The Board was supposed to have constructed and handed over 936 flats to the Coimbatore Corporation. It could not do so due to structural stability issues – two blocks sank within a week in April 2010.
Consequent upon the sinking, the TNSCB decided to remove the top two floors and leave the structures with only ground and two floors.
The Corporation had asked the Board to construct flats for slum dwellers and those living on encroached land as part of the Jawaharlal Nehru National Urban Renewal Mission’s Basic Services for Urban Poor project.
The sources said that the decision to reduce the number of flats had forced the Board to compensate the Corporation. And it has done so by going in for 144 flats in Vellalore. The flats would come up on a two-acre plot on the Chettipalayam Road.

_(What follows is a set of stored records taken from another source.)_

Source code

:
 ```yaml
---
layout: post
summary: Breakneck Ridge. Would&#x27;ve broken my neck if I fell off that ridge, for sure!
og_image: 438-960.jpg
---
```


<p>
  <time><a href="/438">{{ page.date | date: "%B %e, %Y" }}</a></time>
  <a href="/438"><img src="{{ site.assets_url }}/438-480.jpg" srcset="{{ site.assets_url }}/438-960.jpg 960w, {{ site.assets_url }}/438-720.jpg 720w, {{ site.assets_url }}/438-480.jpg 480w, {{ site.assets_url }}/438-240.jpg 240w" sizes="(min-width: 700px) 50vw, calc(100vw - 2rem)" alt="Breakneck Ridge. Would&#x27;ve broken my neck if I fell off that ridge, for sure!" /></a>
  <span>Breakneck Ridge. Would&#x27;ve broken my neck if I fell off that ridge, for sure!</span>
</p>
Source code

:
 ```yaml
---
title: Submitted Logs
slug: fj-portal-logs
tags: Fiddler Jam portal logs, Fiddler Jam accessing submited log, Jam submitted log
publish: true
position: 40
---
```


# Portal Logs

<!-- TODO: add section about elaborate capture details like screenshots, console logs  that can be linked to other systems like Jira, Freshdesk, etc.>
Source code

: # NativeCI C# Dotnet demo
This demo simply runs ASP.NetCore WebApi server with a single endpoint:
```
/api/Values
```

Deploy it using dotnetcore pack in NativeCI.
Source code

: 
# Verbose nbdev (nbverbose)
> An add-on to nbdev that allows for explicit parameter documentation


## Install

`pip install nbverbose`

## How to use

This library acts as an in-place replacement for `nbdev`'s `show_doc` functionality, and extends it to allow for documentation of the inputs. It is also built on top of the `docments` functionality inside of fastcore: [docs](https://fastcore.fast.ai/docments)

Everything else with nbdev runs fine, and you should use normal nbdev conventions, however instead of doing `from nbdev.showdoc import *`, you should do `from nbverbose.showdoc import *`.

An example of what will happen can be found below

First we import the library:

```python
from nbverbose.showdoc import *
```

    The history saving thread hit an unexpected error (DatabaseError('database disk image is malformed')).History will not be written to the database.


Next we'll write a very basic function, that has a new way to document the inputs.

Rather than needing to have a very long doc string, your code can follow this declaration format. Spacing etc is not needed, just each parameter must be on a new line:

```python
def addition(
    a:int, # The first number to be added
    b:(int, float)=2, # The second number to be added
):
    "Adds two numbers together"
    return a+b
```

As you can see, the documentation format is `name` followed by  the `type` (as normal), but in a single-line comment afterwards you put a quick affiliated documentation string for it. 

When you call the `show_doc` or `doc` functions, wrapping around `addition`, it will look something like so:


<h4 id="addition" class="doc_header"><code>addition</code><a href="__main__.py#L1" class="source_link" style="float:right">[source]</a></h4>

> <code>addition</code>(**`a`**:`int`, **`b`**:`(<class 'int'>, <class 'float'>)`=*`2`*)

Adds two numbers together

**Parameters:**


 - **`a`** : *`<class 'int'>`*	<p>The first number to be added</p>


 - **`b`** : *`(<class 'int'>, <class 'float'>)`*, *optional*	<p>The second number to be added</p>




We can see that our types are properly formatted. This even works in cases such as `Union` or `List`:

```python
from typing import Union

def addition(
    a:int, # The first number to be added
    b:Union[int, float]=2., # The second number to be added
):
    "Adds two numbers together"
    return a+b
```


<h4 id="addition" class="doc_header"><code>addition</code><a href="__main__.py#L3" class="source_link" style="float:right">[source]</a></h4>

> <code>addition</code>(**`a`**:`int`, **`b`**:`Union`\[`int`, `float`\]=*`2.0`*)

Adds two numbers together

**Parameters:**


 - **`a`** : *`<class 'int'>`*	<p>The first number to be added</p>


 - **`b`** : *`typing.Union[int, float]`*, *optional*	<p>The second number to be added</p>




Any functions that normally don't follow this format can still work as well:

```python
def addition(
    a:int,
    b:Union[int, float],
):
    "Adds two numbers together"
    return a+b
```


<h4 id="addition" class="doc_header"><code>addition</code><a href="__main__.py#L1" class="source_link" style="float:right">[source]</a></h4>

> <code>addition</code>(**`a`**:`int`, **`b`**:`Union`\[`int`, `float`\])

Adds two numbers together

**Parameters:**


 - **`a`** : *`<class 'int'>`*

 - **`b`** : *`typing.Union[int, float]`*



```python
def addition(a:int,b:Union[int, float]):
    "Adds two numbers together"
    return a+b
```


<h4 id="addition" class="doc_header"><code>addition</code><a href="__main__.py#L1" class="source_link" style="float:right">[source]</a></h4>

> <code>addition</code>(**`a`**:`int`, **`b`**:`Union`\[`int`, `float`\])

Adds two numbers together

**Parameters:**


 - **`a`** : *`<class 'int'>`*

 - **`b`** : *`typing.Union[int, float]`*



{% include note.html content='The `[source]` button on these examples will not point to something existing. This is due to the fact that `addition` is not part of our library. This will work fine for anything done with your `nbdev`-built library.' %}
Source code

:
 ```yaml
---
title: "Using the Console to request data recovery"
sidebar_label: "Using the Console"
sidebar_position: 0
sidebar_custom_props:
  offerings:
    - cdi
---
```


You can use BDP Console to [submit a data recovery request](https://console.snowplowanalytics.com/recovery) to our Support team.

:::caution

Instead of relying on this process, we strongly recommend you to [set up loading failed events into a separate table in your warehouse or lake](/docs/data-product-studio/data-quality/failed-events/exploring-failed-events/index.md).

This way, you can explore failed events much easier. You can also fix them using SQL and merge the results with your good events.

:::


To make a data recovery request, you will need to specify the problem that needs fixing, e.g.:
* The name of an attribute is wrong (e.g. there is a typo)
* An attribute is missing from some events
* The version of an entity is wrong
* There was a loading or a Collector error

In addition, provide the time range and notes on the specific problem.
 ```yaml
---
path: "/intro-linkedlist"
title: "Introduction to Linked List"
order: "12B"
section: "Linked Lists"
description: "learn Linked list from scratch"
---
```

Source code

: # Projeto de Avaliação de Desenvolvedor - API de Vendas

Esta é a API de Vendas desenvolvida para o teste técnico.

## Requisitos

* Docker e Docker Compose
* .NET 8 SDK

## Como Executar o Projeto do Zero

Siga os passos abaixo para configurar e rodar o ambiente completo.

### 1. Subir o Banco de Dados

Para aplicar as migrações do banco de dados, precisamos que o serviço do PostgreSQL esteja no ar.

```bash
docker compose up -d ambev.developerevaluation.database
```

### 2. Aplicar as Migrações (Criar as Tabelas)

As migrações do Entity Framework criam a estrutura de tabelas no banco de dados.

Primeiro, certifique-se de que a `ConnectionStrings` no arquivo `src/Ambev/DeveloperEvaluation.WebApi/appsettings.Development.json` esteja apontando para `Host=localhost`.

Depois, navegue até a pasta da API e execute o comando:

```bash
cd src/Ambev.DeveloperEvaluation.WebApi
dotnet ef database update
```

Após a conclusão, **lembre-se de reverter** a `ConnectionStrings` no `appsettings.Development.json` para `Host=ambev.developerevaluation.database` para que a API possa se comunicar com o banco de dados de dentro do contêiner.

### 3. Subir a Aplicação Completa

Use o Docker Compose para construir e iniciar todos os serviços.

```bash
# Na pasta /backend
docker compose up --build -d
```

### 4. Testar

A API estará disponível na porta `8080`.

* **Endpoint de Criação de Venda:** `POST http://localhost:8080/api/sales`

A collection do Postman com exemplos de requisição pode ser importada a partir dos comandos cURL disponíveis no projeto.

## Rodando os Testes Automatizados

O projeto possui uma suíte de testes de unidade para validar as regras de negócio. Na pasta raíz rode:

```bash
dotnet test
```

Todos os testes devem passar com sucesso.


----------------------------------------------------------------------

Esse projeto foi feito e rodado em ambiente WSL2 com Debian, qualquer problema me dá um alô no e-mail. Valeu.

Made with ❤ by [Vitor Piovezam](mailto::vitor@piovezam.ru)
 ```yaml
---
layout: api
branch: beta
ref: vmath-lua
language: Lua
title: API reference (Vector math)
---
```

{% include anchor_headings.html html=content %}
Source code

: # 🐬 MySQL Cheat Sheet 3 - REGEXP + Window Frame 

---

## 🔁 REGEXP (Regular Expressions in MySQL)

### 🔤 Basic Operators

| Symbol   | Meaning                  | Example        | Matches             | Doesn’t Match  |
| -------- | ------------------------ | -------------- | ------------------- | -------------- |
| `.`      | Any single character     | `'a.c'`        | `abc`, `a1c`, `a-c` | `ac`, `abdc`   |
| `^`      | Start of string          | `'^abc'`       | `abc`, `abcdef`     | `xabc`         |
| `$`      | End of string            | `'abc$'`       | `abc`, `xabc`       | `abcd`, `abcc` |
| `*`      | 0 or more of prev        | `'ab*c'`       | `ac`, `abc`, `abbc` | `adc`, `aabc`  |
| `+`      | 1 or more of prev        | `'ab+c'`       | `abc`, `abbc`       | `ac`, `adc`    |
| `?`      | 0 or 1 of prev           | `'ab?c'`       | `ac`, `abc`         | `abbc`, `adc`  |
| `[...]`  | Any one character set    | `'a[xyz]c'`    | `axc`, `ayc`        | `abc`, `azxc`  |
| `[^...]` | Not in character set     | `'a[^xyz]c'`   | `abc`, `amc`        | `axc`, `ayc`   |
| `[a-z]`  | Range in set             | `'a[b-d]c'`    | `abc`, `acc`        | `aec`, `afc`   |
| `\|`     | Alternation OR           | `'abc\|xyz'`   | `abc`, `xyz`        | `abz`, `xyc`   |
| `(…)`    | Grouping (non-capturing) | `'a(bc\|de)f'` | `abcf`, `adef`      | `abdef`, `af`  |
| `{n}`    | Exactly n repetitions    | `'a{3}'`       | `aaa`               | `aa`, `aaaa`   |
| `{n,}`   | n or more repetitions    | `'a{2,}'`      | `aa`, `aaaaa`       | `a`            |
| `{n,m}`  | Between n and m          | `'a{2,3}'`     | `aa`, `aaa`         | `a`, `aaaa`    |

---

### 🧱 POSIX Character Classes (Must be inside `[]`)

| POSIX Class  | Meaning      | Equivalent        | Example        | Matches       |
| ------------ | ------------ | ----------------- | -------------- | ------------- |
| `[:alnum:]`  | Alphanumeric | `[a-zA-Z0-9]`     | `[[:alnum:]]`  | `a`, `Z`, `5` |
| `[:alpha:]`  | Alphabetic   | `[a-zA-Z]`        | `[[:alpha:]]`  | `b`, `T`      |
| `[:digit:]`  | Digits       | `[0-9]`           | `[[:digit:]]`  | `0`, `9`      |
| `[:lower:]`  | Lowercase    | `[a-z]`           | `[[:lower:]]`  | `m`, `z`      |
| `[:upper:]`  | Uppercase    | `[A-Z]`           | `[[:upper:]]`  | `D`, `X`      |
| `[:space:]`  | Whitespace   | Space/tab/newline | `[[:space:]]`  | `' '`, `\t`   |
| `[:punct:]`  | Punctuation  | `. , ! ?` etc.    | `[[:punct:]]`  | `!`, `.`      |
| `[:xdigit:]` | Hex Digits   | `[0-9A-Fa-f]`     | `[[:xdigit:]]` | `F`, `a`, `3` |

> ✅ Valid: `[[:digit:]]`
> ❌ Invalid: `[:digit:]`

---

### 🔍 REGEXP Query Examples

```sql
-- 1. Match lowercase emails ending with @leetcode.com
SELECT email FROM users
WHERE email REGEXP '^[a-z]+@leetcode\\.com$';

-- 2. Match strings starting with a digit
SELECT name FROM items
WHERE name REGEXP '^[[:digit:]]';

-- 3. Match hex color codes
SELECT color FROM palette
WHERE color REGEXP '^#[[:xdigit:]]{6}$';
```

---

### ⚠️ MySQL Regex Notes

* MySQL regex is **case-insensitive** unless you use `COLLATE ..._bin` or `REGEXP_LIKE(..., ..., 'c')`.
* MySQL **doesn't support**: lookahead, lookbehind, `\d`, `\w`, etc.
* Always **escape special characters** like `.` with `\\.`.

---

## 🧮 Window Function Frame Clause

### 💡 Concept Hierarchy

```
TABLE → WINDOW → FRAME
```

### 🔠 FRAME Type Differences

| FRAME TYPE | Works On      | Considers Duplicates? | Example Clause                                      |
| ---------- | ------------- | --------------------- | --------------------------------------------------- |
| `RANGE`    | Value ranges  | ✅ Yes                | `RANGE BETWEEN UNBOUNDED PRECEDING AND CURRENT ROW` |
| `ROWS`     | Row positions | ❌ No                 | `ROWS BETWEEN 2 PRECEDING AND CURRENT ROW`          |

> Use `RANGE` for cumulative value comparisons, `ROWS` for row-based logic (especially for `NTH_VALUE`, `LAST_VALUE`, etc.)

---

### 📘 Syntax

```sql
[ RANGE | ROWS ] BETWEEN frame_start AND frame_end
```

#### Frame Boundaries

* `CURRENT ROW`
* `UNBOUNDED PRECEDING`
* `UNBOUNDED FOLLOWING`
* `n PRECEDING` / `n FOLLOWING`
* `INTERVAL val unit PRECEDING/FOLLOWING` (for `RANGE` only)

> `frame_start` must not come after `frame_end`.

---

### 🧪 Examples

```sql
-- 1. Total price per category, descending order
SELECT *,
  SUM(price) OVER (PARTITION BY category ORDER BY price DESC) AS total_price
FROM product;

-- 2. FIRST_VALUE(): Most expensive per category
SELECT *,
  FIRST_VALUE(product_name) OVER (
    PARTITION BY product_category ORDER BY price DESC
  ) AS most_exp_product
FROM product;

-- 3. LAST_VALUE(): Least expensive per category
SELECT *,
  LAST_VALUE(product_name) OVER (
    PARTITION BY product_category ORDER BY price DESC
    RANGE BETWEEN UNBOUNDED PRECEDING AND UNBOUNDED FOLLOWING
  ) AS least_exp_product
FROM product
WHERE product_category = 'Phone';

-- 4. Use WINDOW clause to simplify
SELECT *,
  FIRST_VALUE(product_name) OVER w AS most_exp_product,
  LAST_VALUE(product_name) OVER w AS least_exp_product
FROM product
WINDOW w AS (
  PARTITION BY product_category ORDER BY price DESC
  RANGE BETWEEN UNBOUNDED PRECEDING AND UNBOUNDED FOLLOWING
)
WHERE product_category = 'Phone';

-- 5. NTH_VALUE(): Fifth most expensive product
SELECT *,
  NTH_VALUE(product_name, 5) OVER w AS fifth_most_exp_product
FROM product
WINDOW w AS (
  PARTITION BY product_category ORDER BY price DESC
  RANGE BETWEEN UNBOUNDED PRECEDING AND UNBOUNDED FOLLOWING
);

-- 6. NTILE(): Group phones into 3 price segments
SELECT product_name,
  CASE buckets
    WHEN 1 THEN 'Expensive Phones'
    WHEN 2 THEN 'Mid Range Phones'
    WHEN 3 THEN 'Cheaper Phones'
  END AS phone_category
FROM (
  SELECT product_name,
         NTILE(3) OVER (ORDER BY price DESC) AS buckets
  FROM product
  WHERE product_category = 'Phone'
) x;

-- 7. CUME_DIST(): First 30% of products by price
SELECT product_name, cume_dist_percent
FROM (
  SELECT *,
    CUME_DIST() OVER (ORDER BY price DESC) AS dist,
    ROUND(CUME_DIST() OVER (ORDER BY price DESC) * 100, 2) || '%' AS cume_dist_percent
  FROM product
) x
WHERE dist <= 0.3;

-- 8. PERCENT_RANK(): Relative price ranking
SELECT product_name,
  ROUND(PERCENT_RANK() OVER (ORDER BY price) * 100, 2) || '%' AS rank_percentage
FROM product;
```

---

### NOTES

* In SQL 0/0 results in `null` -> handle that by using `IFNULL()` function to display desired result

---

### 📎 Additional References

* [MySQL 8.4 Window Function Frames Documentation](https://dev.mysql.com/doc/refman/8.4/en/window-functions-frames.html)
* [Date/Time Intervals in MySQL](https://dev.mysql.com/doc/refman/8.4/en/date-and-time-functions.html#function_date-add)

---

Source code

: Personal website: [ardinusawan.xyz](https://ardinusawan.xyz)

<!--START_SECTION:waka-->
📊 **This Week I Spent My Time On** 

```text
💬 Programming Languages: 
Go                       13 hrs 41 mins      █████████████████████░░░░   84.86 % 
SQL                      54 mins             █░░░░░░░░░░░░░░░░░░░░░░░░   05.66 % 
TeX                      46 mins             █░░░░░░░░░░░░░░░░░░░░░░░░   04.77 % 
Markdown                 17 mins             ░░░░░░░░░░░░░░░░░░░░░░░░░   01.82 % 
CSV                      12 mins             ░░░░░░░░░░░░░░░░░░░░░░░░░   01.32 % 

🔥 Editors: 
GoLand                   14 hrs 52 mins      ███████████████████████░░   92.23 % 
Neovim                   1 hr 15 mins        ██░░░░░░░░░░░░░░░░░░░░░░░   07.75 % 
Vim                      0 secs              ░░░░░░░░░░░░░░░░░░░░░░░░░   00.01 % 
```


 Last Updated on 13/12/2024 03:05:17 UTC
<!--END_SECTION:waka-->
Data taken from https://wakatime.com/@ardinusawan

The sources said that the Board had March 2014 as the completion date.
Similarly, the Board would also start construction of 1,220 flats in Sugunapuram in a week. The 1,220 would include the 1,064 flats the Board ought to hand over to the Corporation for the loss of flats in Ukkadam.
In 2011, a couple of apartment blocks in Ukkadam sank a few centimetres. Following advice by an expert body, the Board decided to reduce the number of floors to reduce the weight.
The move had left the Board with the need to compensate the Corporation with 1,064 flats. The sources said that the 1,220 flats the Board had proposed in Sugunapuram would include the 1,064. And the flats would come up on 10-acre plot.
Here again, the Board would start the work in a week.
The aforementioned Vellalore and Sugunapuram projects would be in addition to the Keeranatham and Madukkarai projects the Board would commence at the same time.
As for the status of the flats in Ammankulam, the sources said that the Board would be in a position to hand them over to the Corporation by March this year and the Ukkadam flats by October.
The Board was left with only works laying linking sewerage, constructing roads, etc. in Ammankulam. As for Ukkadam, it had floated tenders for the demolition of the top two floors, as mentioned earlier.
The demolition work called for expertise, which was not available in Tamil Nadu. In the second tender floated for the work, the Board had received bids from companies in Bangalore, Hyderabad and Mumbai.
Once the tender finalisation committee decided on the bidder, the Board would start the work in a couple of months.